Officials reported Sunday morning that they have had success battling the CZU Lightning complex fires in Santa Cruz and San Mateo counties over the previous 24 hours but were bracing for more challenges, as a new weather system threatened more dry lightning and possible wildfire starts.

As of 6 a.m. Sunday, the fire had burned 71,000 acres and was 8 percent contained, with more than 24,000 structures threatened and 129 structures destroyed, Cal Fire officials said. It was unclear how many of those structures were residential homes and commercial structures.

Officials also reported that 1,349 personnel, including some from out of state, were fighting the CZU fires.

A break in the weather Saturday allowed firefighters to accomplish some of their strategic goals, officials said.

A fire commander’s vehicle in the evacuated zone was broken into while the commander was directing personnel, officials said. The unidentified thief or thieves stole personal belongings, including his wallet, and drained his bank account. officials said.

“That’s the extent that these people have gone,”  Cal Fire Chief Mark Brunton said.

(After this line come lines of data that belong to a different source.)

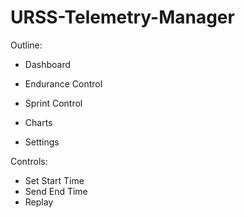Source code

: # URSS-Telemetry-Manager


Outline:
- Dashboard

- Endurance Control
- Sprint Control
- Charts
- Settings


Controls:
- Set Start Time
- Send End Time
- Replay
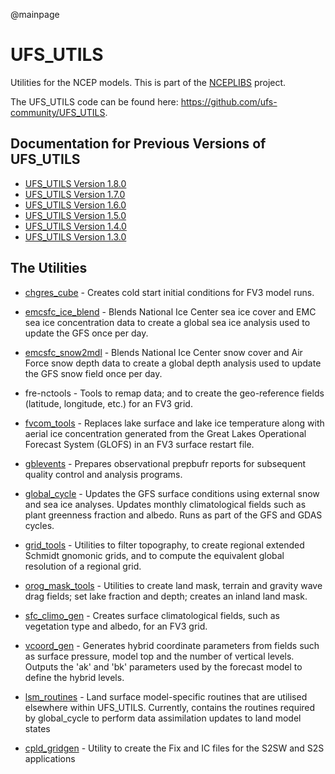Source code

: @mainpage

# UFS_UTILS

Utilities for the NCEP models. This is part of the
[NCEPLIBS](https://github.com/NOAA-EMC/NCEPLIBS) project.

The UFS_UTILS code can be found here:
https://github.com/ufs-community/UFS_UTILS.

## Documentation for Previous Versions of UFS_UTILS

* [UFS_UTILS Version 1.8.0](ver-1.8.0/index.html)
* [UFS_UTILS Version 1.7.0](ver-1.7.0/index.html)
* [UFS_UTILS Version 1.6.0](ver-1.6.0/index.html)
* [UFS_UTILS Version 1.5.0](ver-1.5.0/index.html)
* [UFS_UTILS Version 1.4.0](ver-1.4.0/index.html)
* [UFS_UTILS Version 1.3.0](ver-1.3.0/index.html)

## The Utilities

- <a href="chgres_cube/index.html">chgres_cube</a> - Creates cold
  start initial conditions for FV3 model runs.

- <a href="emcsfc_ice_blend/index.html">emcsfc_ice_blend</a> - Blends
  National Ice Center sea ice cover and EMC sea ice concentration data
  to create a global sea ice analysis used to update the GFS once per
  day.

- <a href="emcsfc_snow2mdl/index.html">emcsfc_snow2mdl</a> - Blends
  National Ice Center snow cover and Air Force snow depth data to
  create a global depth analysis used to update the GFS snow field
  once per day.

- fre-nctools - Tools to remap data; and to create the geo-reference
  fields (latitude, longitude, etc.) for an FV3 grid.

- <a href="fvcom_tools/index.html">fvcom_tools</a> - Replaces lake
  surface and lake ice temperature along with aerial ice concentration
  generated from the Great Lakes Operational Forecast System (GLOFS)
  in an FV3 surface restart file.

- <a href="gblevents/index.html">gblevents</a> -
  Prepares observational prepbufr reports for subsequent quality
  control and analysis programs.
 
- <a href="global_cycle/index.html">global_cycle</a> -
  Updates the GFS surface conditions using external snow and sea ice
  analyses. Updates monthly climatological fields such as plant
  greenness fraction and albedo. Runs as part of the GFS and GDAS
  cycles.

- <a href="grid_tools/index.html">grid_tools</a> -
  Utilities to filter topography, to create regional extended Schmidt
  gnomonic grids, and to compute the equivalent global resolution of a
  regional grid.

- <a href="orog_mask_tools/index.html">orog_mask_tools</a> - Utilities
  to create land mask, terrain and gravity wave drag fields; set lake
  fraction and depth; creates an inland land mask.

- <a href="sfc_climo_gen/index.html">sfc_climo_gen</a> - Creates
  surface climatological fields, such as vegetation type and albedo,
  for an FV3 grid.

- <a href="vcoord_gen/index.html">vcoord_gen</a> - Generates hybrid
  coordinate parameters from fields such as surface pressure, model
  top and the number of vertical levels. Outputs the 'ak' and 'bk'
  parameters used by the forecast model to define the hybrid levels.

- <a href="lsm_routines/index.html">lsm_routines</a> - Land surface 
  model-specific routines that are utilised elsewhere within UFS_UTILS.
  Currently, contains the routines required by global_cycle to 
  perform data assimilation updates to land model states

- <a href="cpld_gridgen/index.html">cpld_gridgen</a> - Utility to 
  create the Fix and IC files for the S2SW and S2S applications 

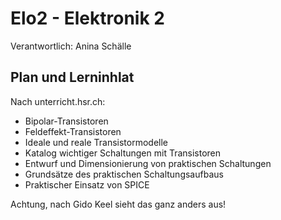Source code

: # Elo2 - Elektronik 2

Verantwortlich: Anina Schälle

## Plan und Lerninhlat

Nach unterricht.hsr.ch:
 * Bipolar-Transistoren 
 * Feldeffekt-Transistoren 
 * Ideale und reale Transistormodelle 
 * Katalog wichtiger Schaltungen mit Transistoren 
 * Entwurf und Dimensionierung von praktischen Schaltungen 
 * Grundsätze des praktischen Schaltungsaufbaus 
 * Praktischer Einsatz von SPICE

Achtung, nach Gido Keel sieht das ganz anders aus!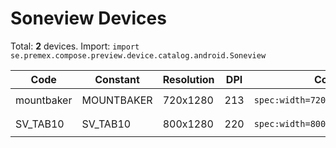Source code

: # Soneview Devices

Total: **2** devices. Import: `import se.premex.compose.preview.device.catalog.android.Soneview`

| Code | Constant | Resolution | DPI | Compose Spec | Preview Usage |
|------|----------|------------|-----|-------------|---------------|
| mountbaker | MOUNTBAKER | 720x1280 | 213 | `spec:width=720px,height=1280px,dpi=213` | `@Preview(device = Soneview.MOUNTBAKER)` |
| SV_TAB10 | SV_TAB10 | 800x1280 | 220 | `spec:width=800px,height=1280px,dpi=220` | `@Preview(device = Soneview.SV_TAB10)` |

<!-- Generated automatically. Do not edit manually. -->

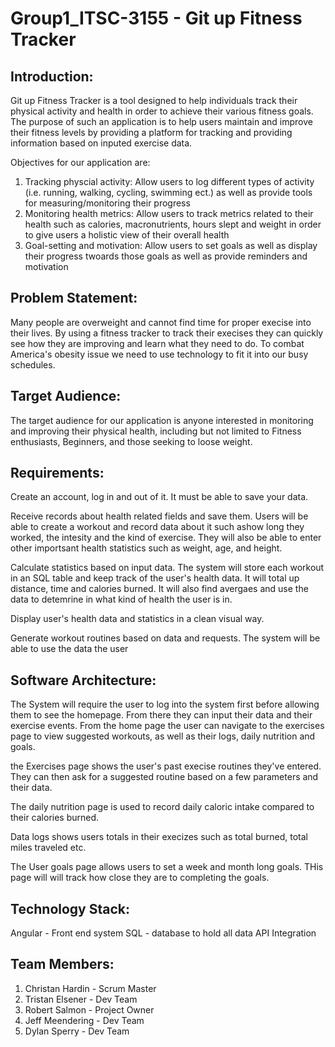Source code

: # Group1_ITSC-3155 - Git up Fitness Tracker

## Introduction:
Git up Fitness Tracker is a tool designed to help individuals track their physical activity and health in order to achieve their various fitness goals. The purpose of such an application is to help users maintain and improve their fitness levels by providing a platform for tracking and providing information based on inputed exercise data.

Objectives for our application are:
1. Tracking physcial activity: Allow users to log different types of activity (i.e. running, walking, cycling, swimming ect.) as well as provide tools for measuring/monitoring their progress
2. Monitoring health metrics: Allow users to track metrics related to their health such as calories, macronutrients, hours slept and weight in order to give users a holistic view of their overall health
3. Goal-setting and motivation: Allow users to set goals as well as display their progress twoards those goals as well as provide reminders and motivation

## Problem Statement:
Many people are overweight and cannot find time for proper execise into their lives. By using a fitness tracker to track their execises they can quickly see how they are improving and learn what they need to do. To combat America's obesity issue we need to use technology to fit it into our busy schedules.

## Target Audience:
The target audience for our application is anyone interested in monitoring and improving their physical health, including but not limited to Fitness enthusiasts, Beginners, and those seeking to loose weight.

## Requirements:
Create an account, log in and out of it. It must be able to save your data.

Receive records about health related fields and save them. Users will be able to create a workout and record data about it such ashow long they worked, the intesity and the kind of exercise. They will also be able to enter other importsant health statistics such as weight, age, and height.

Calculate statistics based on input data. The system will store each workout in an SQL table and keep track of the user's health data. It will total up distance, time and calories burned. It will also find avergaes and use the data to detemrine in what kind of health the user is in. 

Display user's health data and statistics in a clean visual way. 

Generate workout routines based on data and requests. The system will be able to use the data the user 


## Software Architecture:
The System will require the user to log into the system first before allowing them to see the homepage. From there they can input their data and their exercise events. From the home page the user can navigate to the exercises page to view suggested workouts, as well as their logs, daily nutrition and goals. 

the Exercises page shows the user's past execise routines they've entered. They can then ask for a suggested routine based on a few parameters and their data.

The daily nutrition page is used to record daily caloric intake compared to their calories burned. 

Data logs shows users totals in their execizes such as total burned, total miles traveled etc. 

The User goals page allows users to set a week and month long goals. THis page will will track how close they are to completing the goals. 

## Technology Stack:
Angular - Front end system
SQL - database to hold all data
API Integration


## Team Members:
1. Christan Hardin - Scrum Master
2. Tristan Elsener - Dev Team
3. Robert Salmon - Project Owner
4. Jeff Meendering - Dev Team
5. Dylan Sperry - Dev Team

Elsewhere, the larger SCU Lightning Complex, with fires in Santa Clara, Alameda, Contra Costa, Stanislaus, and San Joaquin counties, continued to expand, reaching some 340,000 acres, with 10 percent containment as of 7 a.m.

Cal Fire officials issued an immediate evacuation order at 3 a.m. Sunday in Alameda County south of Welch Creek Road to the fire perimeter and the Alameda/Santa Clara County line east of Calaveras Road at Welch Creek Road to the fire perimeter.

In the north zone of the CZU Lightning complex, the clearer air Saturday allowed firefighters to use six water-dropping helicopters to shower the area throughout the day, slowing the movement of the fire and allowing crews to move in to establish lines, officials said.

Beaches in Half Moon Bay are closed, officials added.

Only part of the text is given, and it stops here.